:: PROBLEM ::
Where does "kategori" appear in the data? Return each line that holds it.

━━━━━ SOURCE RECORDS ━━━━━

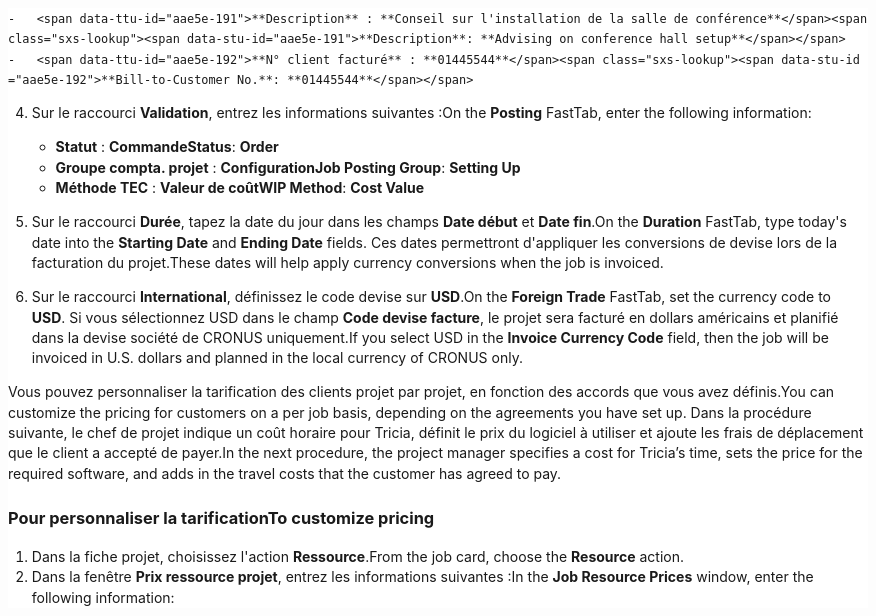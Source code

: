     -   <span data-ttu-id="aae5e-191">**Description** : **Conseil sur l'installation de la salle de conférence**</span><span class="sxs-lookup"><span data-stu-id="aae5e-191">**Description**: **Advising on conference hall setup**</span></span>  
    -   <span data-ttu-id="aae5e-192">**N° client facturé** : **01445544**</span><span class="sxs-lookup"><span data-stu-id="aae5e-192">**Bill-to-Customer No.**: **01445544**</span></span>  

4.  <span data-ttu-id="aae5e-193">Sur le raccourci **Validation**, entrez les informations suivantes :</span><span class="sxs-lookup"><span data-stu-id="aae5e-193">On the **Posting** FastTab, enter the following information:</span></span>  

    -   <span data-ttu-id="aae5e-194">**Statut** : **Commande**</span><span class="sxs-lookup"><span data-stu-id="aae5e-194">**Status**: **Order**</span></span>  
    -   <span data-ttu-id="aae5e-195">**Groupe compta. projet** : **Configuration**</span><span class="sxs-lookup"><span data-stu-id="aae5e-195">**Job Posting Group**: **Setting Up**</span></span>  
    -   <span data-ttu-id="aae5e-196">**Méthode TEC** : **Valeur de coût**</span><span class="sxs-lookup"><span data-stu-id="aae5e-196">**WIP Method**: **Cost Value**</span></span>  

5.  <span data-ttu-id="aae5e-197">Sur le raccourci **Durée**, tapez la date du jour dans les champs **Date début** et **Date fin**.</span><span class="sxs-lookup"><span data-stu-id="aae5e-197">On the **Duration** FastTab, type today's date into the **Starting Date** and **Ending Date** fields.</span></span> <span data-ttu-id="aae5e-198">Ces dates permettront d'appliquer les conversions de devise lors de la facturation du projet.</span><span class="sxs-lookup"><span data-stu-id="aae5e-198">These dates will help apply currency conversions when the job is invoiced.</span></span>  
6.  <span data-ttu-id="aae5e-199">Sur le raccourci **International**, définissez le code devise sur **USD**.</span><span class="sxs-lookup"><span data-stu-id="aae5e-199">On the **Foreign Trade** FastTab, set the currency code to **USD**.</span></span> <span data-ttu-id="aae5e-200">Si vous sélectionnez USD dans le champ **Code devise facture**, le projet sera facturé en dollars américains et planifié dans la devise société de CRONUS uniquement.</span><span class="sxs-lookup"><span data-stu-id="aae5e-200">If you select USD in the **Invoice Currency Code** field, then the job will be invoiced in U.S. dollars and planned in the local currency of CRONUS only.</span></span>  

 <span data-ttu-id="aae5e-201">Vous pouvez personnaliser la tarification des clients projet par projet, en fonction des accords que vous avez définis.</span><span class="sxs-lookup"><span data-stu-id="aae5e-201">You can customize the pricing for customers on a per job basis, depending on the agreements you have set up.</span></span> <span data-ttu-id="aae5e-202">Dans la procédure suivante, le chef de projet indique un coût horaire pour Tricia, définit le prix du logiciel à utiliser et ajoute les frais de déplacement que le client a accepté de payer.</span><span class="sxs-lookup"><span data-stu-id="aae5e-202">In the next procedure, the project manager specifies a cost for Tricia’s time, sets the price for the required software, and adds in the travel costs that the customer has agreed to pay.</span></span>  

### <a name="to-customize-pricing"></a><span data-ttu-id="aae5e-203">Pour personnaliser la tarification</span><span class="sxs-lookup"><span data-stu-id="aae5e-203">To customize pricing</span></span>  

1.  <span data-ttu-id="aae5e-204">Dans la fiche projet, choisissez l'action **Ressource**.</span><span class="sxs-lookup"><span data-stu-id="aae5e-204">From the job card, choose the **Resource** action.</span></span>  
2.  <span data-ttu-id="aae5e-205">Dans la fenêtre **Prix ressource projet**, entrez les informations suivantes :</span><span class="sxs-lookup"><span data-stu-id="aae5e-205">In the **Job Resource Prices** window, enter the following information:</span></span>  

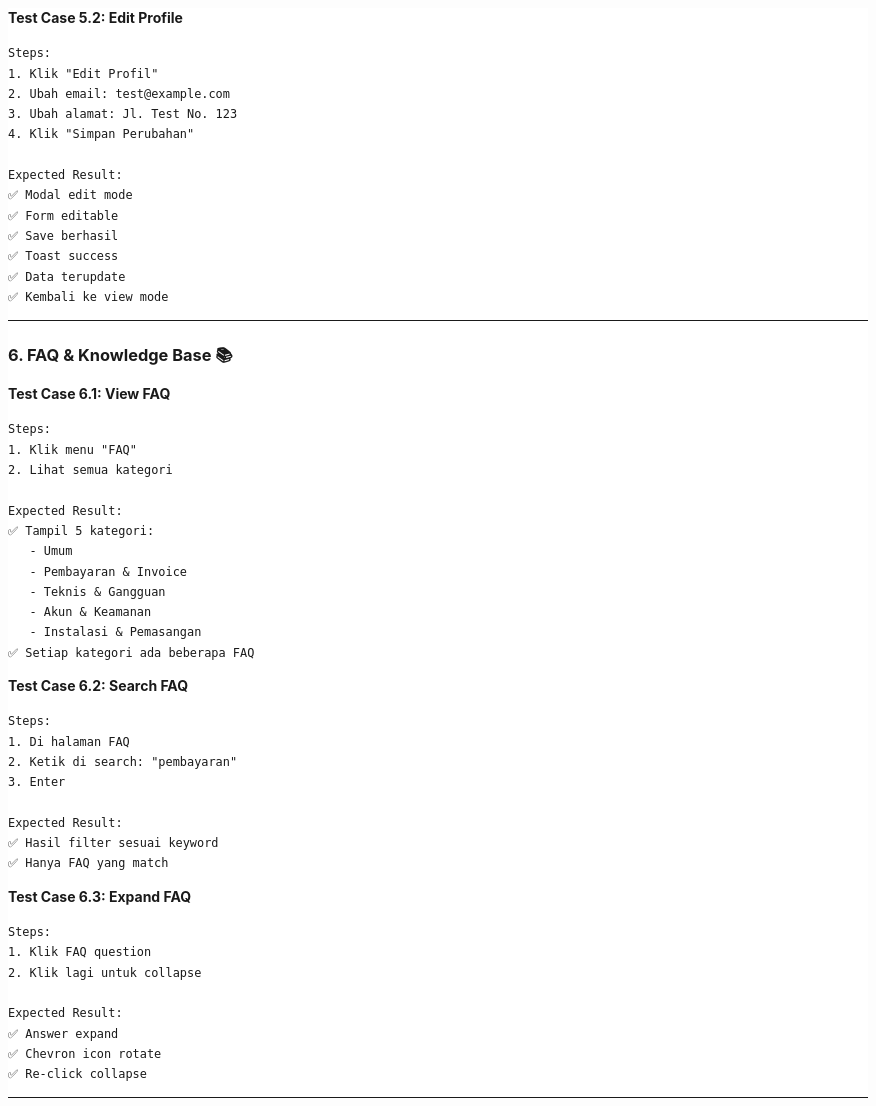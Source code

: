 **Test Case 5.2: Edit Profile**
```
Steps:
1. Klik "Edit Profil"
2. Ubah email: test@example.com
3. Ubah alamat: Jl. Test No. 123
4. Klik "Simpan Perubahan"

Expected Result:
✅ Modal edit mode
✅ Form editable
✅ Save berhasil
✅ Toast success
✅ Data terupdate
✅ Kembali ke view mode
```

---

### **6. FAQ & Knowledge Base** 📚

**Test Case 6.1: View FAQ**
```
Steps:
1. Klik menu "FAQ"
2. Lihat semua kategori

Expected Result:
✅ Tampil 5 kategori:
   - Umum
   - Pembayaran & Invoice
   - Teknis & Gangguan
   - Akun & Keamanan
   - Instalasi & Pemasangan
✅ Setiap kategori ada beberapa FAQ
```

**Test Case 6.2: Search FAQ**
```
Steps:
1. Di halaman FAQ
2. Ketik di search: "pembayaran"
3. Enter

Expected Result:
✅ Hasil filter sesuai keyword
✅ Hanya FAQ yang match
```

**Test Case 6.3: Expand FAQ**
```
Steps:
1. Klik FAQ question
2. Klik lagi untuk collapse

Expected Result:
✅ Answer expand
✅ Chevron icon rotate
✅ Re-click collapse
```

---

━━━━━

:: COMPLETED EXERCISE ::
2. Lihat semua kategori
✅ Tampil 5 kategori:
✅ Setiap kategori ada beberapa FAQ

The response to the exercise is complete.